[…] it uses the X25519 public key… as a symmetric key, for AES-GCM.
[…] anyone that knows the public key can decrypt it.Ouch.
I’m OOTL, why do people want an alternative to Signal? It thought that was the good app
You need a phone number for Signal which means that your mobile provider will have your location, your IMSI, your mobile device model, serial number if you are using a T-Mobile or any other Telco" supplied device.
If not then via the IMSI / mobile number they can get your location and details from Google / Apple etc and that not even considering your IP-Address
Any time that there is a unique real world identifier the owner can be located. The only way around this would be to use something like Briar that use cryptographic uniqueness and that communicates via Onion like multihop anonymizers (TOR etc) from the outset.
It’s centralized, it doesn’t officially allow 3rd-party clients, it requires a phone number, and the desktop app kinda sucks. I use it anyway, but it could be better.
The “centralized” part is not a problem with their protocol and it’s well explained.
The 3rd-party clients thing … I agree with, but one can find justifications for that too. They probably don’t want people to use it for filesharing with uuencode and base64. Or even for VPNs, like they did with Tox when it seemed to have a future.
The phone number thing sucks, but there’s a need to defend against bot registrations somehow.
The desktop app sucks absolutely and conclusively. If there were a library one can use to make a Pidgin plugin, it would be a godly gift.
Not just sucks, but is limited. Like, you can’t even register there! To use Signal without a smartphone, you’d need workarounds that are unfriendly to an average person! All while a computer is far easier to make private than a phone.

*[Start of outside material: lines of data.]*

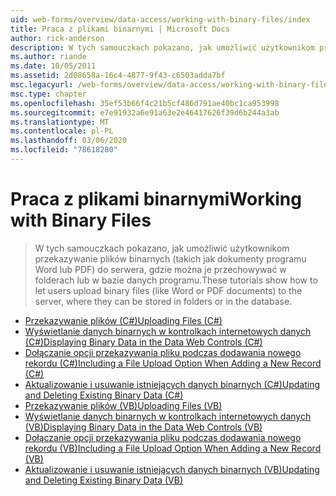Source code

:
 ```yaml
---
uid: web-forms/overview/data-access/working-with-binary-files/index
title: Praca z plikami binarnymi | Microsoft Docs
author: rick-anderson
description: W tych samouczkach pokazano, jak umożliwić użytkownikom przekazywanie plików binarnych (takich jak dokumenty programu Word lub PDF) do serwera, gdzie można je przechowywać w folderach lub w bazie danych programu.
ms.author: riande
ms.date: 10/05/2011
ms.assetid: 2d08658a-16c4-4877-9f43-c6503adda7bf
msc.legacyurl: /web-forms/overview/data-access/working-with-binary-files
msc.type: chapter
ms.openlocfilehash: 35ef53b66f4c21b5cf486d791ae40bc1ca953998
ms.sourcegitcommit: e7e91932a6e91a63e2e46417626f39d6b244a3ab
ms.translationtype: MT
ms.contentlocale: pl-PL
ms.lasthandoff: 03/06/2020
ms.locfileid: "78618280"
---
```

# <a name="working-with-binary-files"></a><span data-ttu-id="ad7b6-103">Praca z plikami binarnymi</span><span class="sxs-lookup"><span data-stu-id="ad7b6-103">Working with Binary Files</span></span>

> <span data-ttu-id="ad7b6-104">W tych samouczkach pokazano, jak umożliwić użytkownikom przekazywanie plików binarnych (takich jak dokumenty programu Word lub PDF) do serwera, gdzie można je przechowywać w folderach lub w bazie danych programu.</span><span class="sxs-lookup"><span data-stu-id="ad7b6-104">These tutorials show how to let users upload binary files (like Word or PDF documents) to the server, where they can be stored in folders or in the database.</span></span>

- [<span data-ttu-id="ad7b6-105">Przekazywanie plików (C#)</span><span class="sxs-lookup"><span data-stu-id="ad7b6-105">Uploading Files (C#)</span></span>](uploading-files-cs.md)
- [<span data-ttu-id="ad7b6-106">Wyświetlanie danych binarnych w kontrolkach internetowych danych (C#)</span><span class="sxs-lookup"><span data-stu-id="ad7b6-106">Displaying Binary Data in the Data Web Controls (C#)</span></span>](displaying-binary-data-in-the-data-web-controls-cs.md)
- [<span data-ttu-id="ad7b6-107">Dołączanie opcji przekazywania pliku podczas dodawania nowego rekordu (C#)</span><span class="sxs-lookup"><span data-stu-id="ad7b6-107">Including a File Upload Option When Adding a New Record (C#)</span></span>](including-a-file-upload-option-when-adding-a-new-record-cs.md)
- [<span data-ttu-id="ad7b6-108">Aktualizowanie i usuwanie istniejących danych binarnych (C#)</span><span class="sxs-lookup"><span data-stu-id="ad7b6-108">Updating and Deleting Existing Binary Data (C#)</span></span>](updating-and-deleting-existing-binary-data-cs.md)
- [<span data-ttu-id="ad7b6-109">Przekazywanie plików (VB)</span><span class="sxs-lookup"><span data-stu-id="ad7b6-109">Uploading Files (VB)</span></span>](uploading-files-vb.md)
- [<span data-ttu-id="ad7b6-110">Wyświetlanie danych binarnych w kontrolkach internetowych danych (VB)</span><span class="sxs-lookup"><span data-stu-id="ad7b6-110">Displaying Binary Data in the Data Web Controls (VB)</span></span>](displaying-binary-data-in-the-data-web-controls-vb.md)
- [<span data-ttu-id="ad7b6-111">Dołączanie opcji przekazywania pliku podczas dodawania nowego rekordu (VB)</span><span class="sxs-lookup"><span data-stu-id="ad7b6-111">Including a File Upload Option When Adding a New Record (VB)</span></span>](including-a-file-upload-option-when-adding-a-new-record-vb.md)
- [<span data-ttu-id="ad7b6-112">Aktualizowanie i usuwanie istniejących danych binarnych (VB)</span><span class="sxs-lookup"><span data-stu-id="ad7b6-112">Updating and Deleting Existing Binary Data (VB)</span></span>](updating-and-deleting-existing-binary-data-vb.md)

What are everyone’s thoughts on Molly, advertised as a hardened fork of Signal?
I’ve been using it for several months mostly due to it’s UnifiedPush notifications support and been really happy with it.
I’ve used it because it actually allowed me to register, while the registration in the official app broke (my best guess is due to lack of Google services, because that’s the popup the app got stuck on). And if I knew about it earlier, I could’ve used it to register in an Android VM and then tie a desktop client - because unlike the original, it did not force you to use your camera, you could just use a link. Another important quality for me is the ability to use arbitrary Socks rather than Signal’s own - when every protocol has a chance to be blocked, flexibility is important, and having a standalone proxy may be more convenient than a whole-device VPN (that you’d have to keep on all the time to receive notifications).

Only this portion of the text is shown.